About this exercise
Quote the entries word for word. Omit the pictures.
┌─ Exercise data
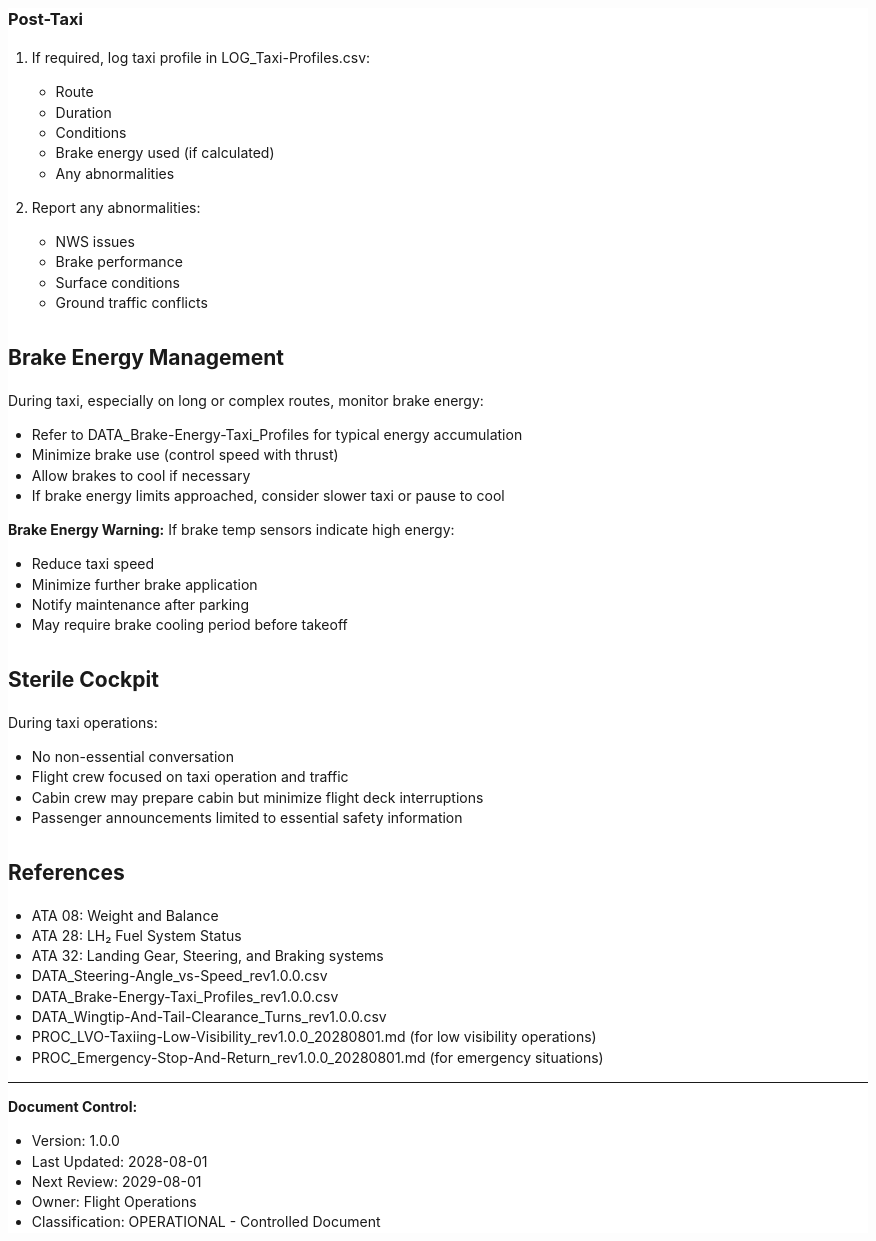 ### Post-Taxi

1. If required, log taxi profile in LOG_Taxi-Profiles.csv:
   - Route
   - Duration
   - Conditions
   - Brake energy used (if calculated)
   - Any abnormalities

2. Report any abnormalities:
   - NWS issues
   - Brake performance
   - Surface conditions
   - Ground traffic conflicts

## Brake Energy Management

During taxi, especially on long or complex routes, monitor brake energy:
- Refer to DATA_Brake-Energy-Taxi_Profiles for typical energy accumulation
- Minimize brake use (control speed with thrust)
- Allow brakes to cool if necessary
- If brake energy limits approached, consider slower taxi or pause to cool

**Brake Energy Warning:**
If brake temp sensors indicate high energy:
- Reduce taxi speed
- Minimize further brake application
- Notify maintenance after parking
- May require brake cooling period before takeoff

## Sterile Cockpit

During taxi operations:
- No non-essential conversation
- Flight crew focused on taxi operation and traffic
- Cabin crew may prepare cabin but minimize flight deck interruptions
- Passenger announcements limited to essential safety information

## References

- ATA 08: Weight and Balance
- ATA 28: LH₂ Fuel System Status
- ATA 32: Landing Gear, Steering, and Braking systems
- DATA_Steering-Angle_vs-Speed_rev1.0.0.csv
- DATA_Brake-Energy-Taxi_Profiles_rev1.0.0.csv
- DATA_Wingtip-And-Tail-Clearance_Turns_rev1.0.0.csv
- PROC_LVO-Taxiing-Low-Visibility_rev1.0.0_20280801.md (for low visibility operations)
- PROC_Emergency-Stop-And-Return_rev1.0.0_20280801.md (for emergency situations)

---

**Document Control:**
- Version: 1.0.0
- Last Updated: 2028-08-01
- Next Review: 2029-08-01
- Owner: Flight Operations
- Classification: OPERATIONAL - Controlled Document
└─
Response to this task
 ### Post-Taxi

1. If required, log taxi profile in LOG_Taxi-Profiles.csv:
   - Route
   - Duration
   - Conditions
   - Brake energy used (if calculated)
   - Any abnormalities

2. Report any abnormalities:
   - NWS issues
   - Brake performance
   - Surface conditions
   - Ground traffic conflicts

## Brake Energy Management

During taxi, especially on long or complex routes, monitor brake energy:
- Refer to DATA_Brake-Energy-Taxi_Profiles for typical energy accumulation
- Minimize brake use (control speed with thrust)
- Allow brakes to cool if necessary
- If brake energy limits approached, consider slower taxi or pause to cool

**Brake Energy Warning:**
If brake temp sensors indicate high energy:
- Reduce taxi speed
- Minimize further brake application
- Notify maintenance after parking
- May require brake cooling period before takeoff

## Sterile Cockpit

During taxi operations:
- No non-essential conversation
- Flight crew focused on taxi operation and traffic
- Cabin crew may prepare cabin but minimize flight deck interruptions
- Passenger announcements limited to essential safety information

## References

- ATA 08: Weight and Balance
- ATA 28: LH₂ Fuel System Status
- ATA 32: Landing Gear, Steering, and Braking systems
- DATA_Steering-Angle_vs-Speed_rev1.0.0.csv
- DATA_Brake-Energy-Taxi_Profiles_rev1.0.0.csv
- DATA_Wingtip-And-Tail-Clearance_Turns_rev1.0.0.csv
- PROC_LVO-Taxiing-Low-Visibility_rev1.0.0_20280801.md (for low visibility operations)
- PROC_Emergency-Stop-And-Return_rev1.0.0_20280801.md (for emergency situations)

---

**Document Control:**
- Version: 1.0.0
- Last Updated: 2028-08-01
- Next Review: 2029-08-01
- Owner: Flight Operations
- Classification: OPERATIONAL - Controlled Document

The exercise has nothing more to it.